The reply is to contain the full listing, repeated exactly, with pictures left out.

───── EXTRACTED ENTRIES ─────

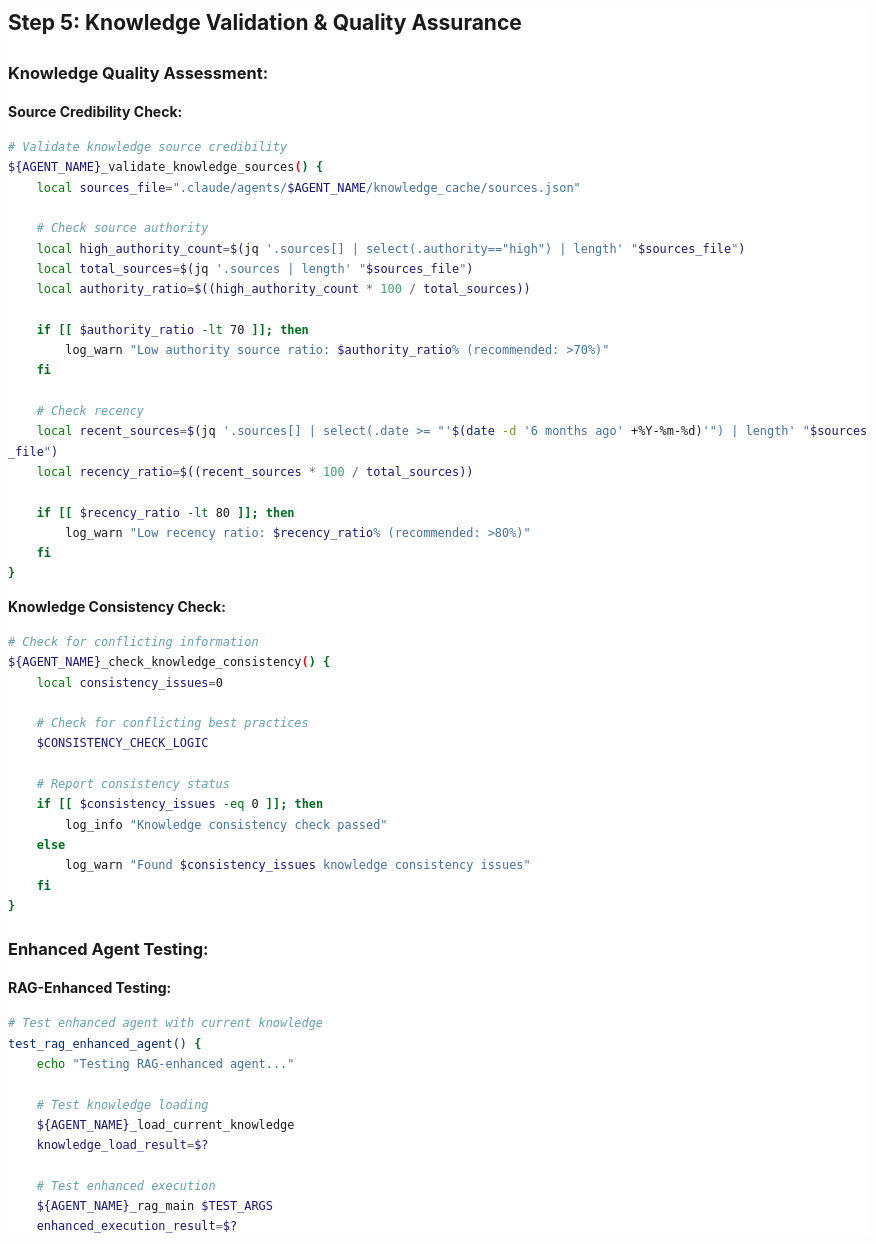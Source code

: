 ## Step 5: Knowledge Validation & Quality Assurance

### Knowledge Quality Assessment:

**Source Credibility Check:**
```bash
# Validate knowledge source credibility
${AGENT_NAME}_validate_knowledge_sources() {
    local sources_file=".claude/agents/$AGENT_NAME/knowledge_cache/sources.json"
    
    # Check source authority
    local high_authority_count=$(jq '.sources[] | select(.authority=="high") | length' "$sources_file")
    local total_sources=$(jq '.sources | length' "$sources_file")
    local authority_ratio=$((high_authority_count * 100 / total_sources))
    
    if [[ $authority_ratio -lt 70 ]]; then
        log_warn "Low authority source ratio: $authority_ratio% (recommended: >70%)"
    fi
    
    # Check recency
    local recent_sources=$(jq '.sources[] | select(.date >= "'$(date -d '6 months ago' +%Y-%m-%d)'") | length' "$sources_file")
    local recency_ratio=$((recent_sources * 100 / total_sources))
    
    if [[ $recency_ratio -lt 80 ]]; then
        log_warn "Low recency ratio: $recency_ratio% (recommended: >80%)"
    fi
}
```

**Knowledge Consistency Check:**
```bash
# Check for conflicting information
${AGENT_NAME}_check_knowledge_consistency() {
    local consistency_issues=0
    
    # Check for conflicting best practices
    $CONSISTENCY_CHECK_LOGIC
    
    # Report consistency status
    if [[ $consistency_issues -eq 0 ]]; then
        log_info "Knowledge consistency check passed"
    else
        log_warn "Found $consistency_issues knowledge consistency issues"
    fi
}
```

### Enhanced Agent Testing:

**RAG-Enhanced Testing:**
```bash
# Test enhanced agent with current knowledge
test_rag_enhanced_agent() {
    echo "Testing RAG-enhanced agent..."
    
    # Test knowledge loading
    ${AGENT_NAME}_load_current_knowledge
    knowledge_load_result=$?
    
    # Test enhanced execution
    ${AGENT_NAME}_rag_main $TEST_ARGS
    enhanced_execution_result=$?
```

─────

_RESPONSE TO THE TASK_.
Source code

: ## Step 5: Knowledge Validation & Quality Assurance

### Knowledge Quality Assessment:

**Source Credibility Check:**
```bash
# Validate knowledge source credibility
${AGENT_NAME}_validate_knowledge_sources() {
    local sources_file=".claude/agents/$AGENT_NAME/knowledge_cache/sources.json"
    
    # Check source authority
    local high_authority_count=$(jq '.sources[] | select(.authority=="high") | length' "$sources_file")
    local total_sources=$(jq '.sources | length' "$sources_file")
    local authority_ratio=$((high_authority_count * 100 / total_sources))
    
    if [[ $authority_ratio -lt 70 ]]; then
        log_warn "Low authority source ratio: $authority_ratio% (recommended: >70%)"
    fi
    
    # Check recency
    local recent_sources=$(jq '.sources[] | select(.date >= "'$(date -d '6 months ago' +%Y-%m-%d)'") | length' "$sources_file")
    local recency_ratio=$((recent_sources * 100 / total_sources))
    
    if [[ $recency_ratio -lt 80 ]]; then
        log_warn "Low recency ratio: $recency_ratio% (recommended: >80%)"
    fi
}
```

**Knowledge Consistency Check:**
```bash
# Check for conflicting information
${AGENT_NAME}_check_knowledge_consistency() {
    local consistency_issues=0
    
    # Check for conflicting best practices
    $CONSISTENCY_CHECK_LOGIC
    
    # Report consistency status
    if [[ $consistency_issues -eq 0 ]]; then
        log_info "Knowledge consistency check passed"
    else
        log_warn "Found $consistency_issues knowledge consistency issues"
    fi
}
```

### Enhanced Agent Testing:

**RAG-Enhanced Testing:**
```bash
# Test enhanced agent with current knowledge
test_rag_enhanced_agent() {
    echo "Testing RAG-enhanced agent..."
    
    # Test knowledge loading
    ${AGENT_NAME}_load_current_knowledge
    knowledge_load_result=$?
    
    # Test enhanced execution
    ${AGENT_NAME}_rag_main $TEST_ARGS
    enhanced_execution_result=$?
```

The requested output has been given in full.